In sintesi, il cognome Bartali ha probabilmente un'origine patronimica, derivata dal nome "Bartolo" o "Bartolomeo", con una storia che risale al Medioevo in Italia. Il suo significato potrebbe essere legato alla figura di un antenato di nome Bartolo, e la sua dispersione geografica riflette i movimenti migratori e le relazioni culturali nel corso dei secoli.
Presenza regionale
La distribuzione del cognome Bartali a livello regionale rivela una concentrazione significativa in Europa, soprattutto in Italia, dove l'incidenza raggiunge un picco di 884 persone. La presenza in Italia è senza dubbio la più rilevante e può essere collegata a specifiche regioni del Paese, anche se i dati globali non specificano dettagli regionali precisi. La forte presenza in Italia indica che il cognome ha profonde radici nella cultura italiana e che probabilmente ha avuto origine in qualche regione settentrionale o centrale del Paese, dove erano comuni cognomi patronimici e toponomastici.
In Africa, il Marocco si distingue come il secondo paese con l'incidenza più alta, con 409 persone. La presenza in Marocco potrebbe essere dovuta a migrazioni, scambi culturali o relazioni storiche tra Europa e Nord Africa.
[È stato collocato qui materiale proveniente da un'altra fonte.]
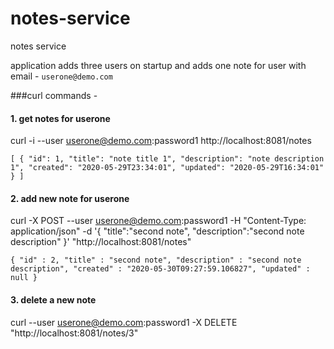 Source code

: # notes-service
notes service

application adds three users on startup and adds one note for user with email - `userone@demo.com`

###curl commands - 

#### 1. get notes for userone 
curl -i --user userone@demo.com:password1 http://localhost:8081/notes 

`[
   {
     "id": 1,
     "title": "note title 1",
     "description": "note description 1",
     "created": "2020-05-29T23:34:01",
     "updated": "2020-05-29T16:34:01"
   }
 ]`
 
 #### 2. add new note for userone 
 curl -X POST --user userone@demo.com:password1 -H "Content-Type: application/json" -d '{
         "title":"second note",
         "description":"second note description"
  }' "http://localhost:8081/notes"
  
  `{
      "id" : 2,
      "title" : "second note",
      "description" : "second note description",
      "created" : "2020-05-30T09:27:59.106827",
      "updated" : null
   }`

#### 3. delete a new note   
curl --user userone@demo.com:password1 -X DELETE "http://localhost:8081/notes/3"
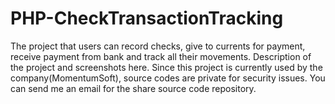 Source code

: # PHP-CheckTransactionTracking
The project that users can record checks, give to currents for payment, receive payment from bank and track all their movements. Description of the project and screenshots here. Since this project is currently used by the company(MomentumSoft), source codes are private for security issues. You can send me an email for the share source code repository.
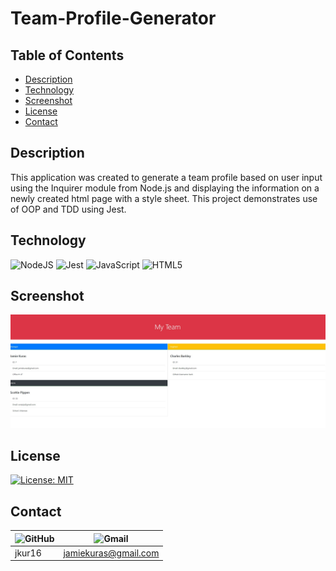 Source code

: # Team-Profile-Generator

## Table of Contents
* [Description](#Description)
* [Technology](#Technology)
* [Screenshot](#Screenshot)
* [License](#License)
* [Contact](#Contact)

## Description
This application was created to generate a team profile based on user input using the Inquirer module from Node.js and displaying the information on a newly created html page with a style sheet. This project demonstrates use of OOP and TDD using Jest.

## Technology
![NodeJS](https://img.shields.io/badge/node.js-6DA55F?style=for-the-badge&logo=node.js&logoColor=white)
![Jest](https://img.shields.io/badge/-jest-%23C21325?style=for-the-badge&logo=jest&logoColor=white)
![JavaScript](https://img.shields.io/badge/javascript-%23323330.svg?style=for-the-badge&logo=javascript&logoColor=%23F7DF1E)
![HTML5](https://img.shields.io/badge/html5-%23E34F26.svg?style=for-the-badge&logo=html5&logoColor=white)


## Screenshot
![Screenshot](assets/Screenshot.jpg)
## License
[![License: MIT](https://img.shields.io/badge/License-MIT-yellow.svg)](https://opensource.org/licenses/MIT)
## Contact
| ![GitHub](https://img.shields.io/badge/github-%23121011.svg?style=for-the-badge&logo=github&logoColor=white) | ![Gmail](https://img.shields.io/badge/Gmail-D14836?style=for-the-badge&logo=gmail&logoColor=white)                |
| ------ | -----                |
| jkur16 | jamiekuras@gmail.com | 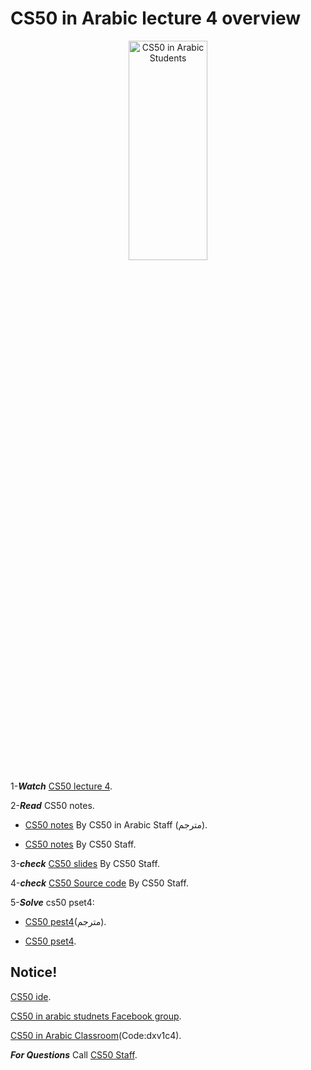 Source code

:CS50 in Arabic lecture 4 overview 
===


<p align="center">
  <img src="https://github.com/cs50inarabic/lecture4/blob/master/cs50.JPG" alt="CS50 in Arabic Students" height="30%" width="50%"/>
  
</p>

1-***Watch*** [CS50 lecture 4](https://www.youtube.com/watch?v=Zn8OJMYT-gc/). 

2-***Read*** CS50 notes. 
- [CS50 notes](https://drive.google.com/file/d/1g3tX2zkqKejyOjSMFjbZz28L9w4octMG/view?usp=sharing) By CS50 in Arabic Staff (مترجم).

- [CS50 notes](https://docs.cs50.net/2017/fall/notes/4/lecture4.html/) By CS50 Staff. 

3-***check*** [CS50 slides](http://cdn.cs50.net/2017/fall/lectures/4/lecture4.pdf) By CS50 Staff.

4-***check*** [CS50 Source code](http://cdn.cs50.net/2017/fall/lectures/4/src4.pdf) By CS50 Staff.

5-***Solve*** cs50 pset4:

- [CS50 pest4](https://drive.google.com/drive/folders/1xB_KLs2XYkpXnFX9osWpDsz8Mz3wKIk9?usp=sharing)(مترجم).

- [CS50 pset4](https://docs.cs50.net/2018/x/psets/4/pset4.html).


Notice!
---
[CS50 ide](https://ide.cs50.io/).

[CS50 in arabic studnets Facebook group](https://www.facebook.com/groups/1552730054792335/).

[CS50 in Arabic Classroom](https://classroom.google.com/u/0/c/MTI0MzkzODAzMzFa/)(Code:dxv1c4).







***For Questions*** Call [CS50 Staff](https://www.facebook.com/cs50inarabic/).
La presenza in paesi come Stati Uniti, Canada e Paesi Bassi, anche se con numeri minori, riflette la diaspora europea e le massicce migrazioni avvenute nei secoli XIX e XX, portando i cognomi europei in nuovi continenti e regioni.
In America Latina, sebbene i dati specifici siano limitati, la presenza in paesi come Messico e Brasile, con numeri molto bassi, indica che il cognome è arrivato anche in queste regioni attraverso le migrazioni europee. La dispersione in paesi di diversi continenti mostra come i movimenti migratori, la colonizzazione e le relazioni internazionali abbiano contribuito all'espansione del cognome Bartali nel mondo.
In Asia e Oceania la presenza è praticamente inesistente, con una sola segnalazione in India e Australia, a testimonianza che la diffusione del cognome in queste regioni è molto limitata e probabilmente legata a recenti migrazioni o specifici movimenti di individui o famiglie.
In sintesi, la presenza regionale del cognome Bartali mostra una forte concentrazione in Italia, con una significativa dispersione in Africa e America, ed una presenza residua in altre regioni del mondo. La storia migratoria e le relazioni culturali sono state fondamentali per comprendere come un cognome con radici italiane abbia raggiunto diverse parti del globo, adattandosi e affermandosi in vari contesti sociali e culturali.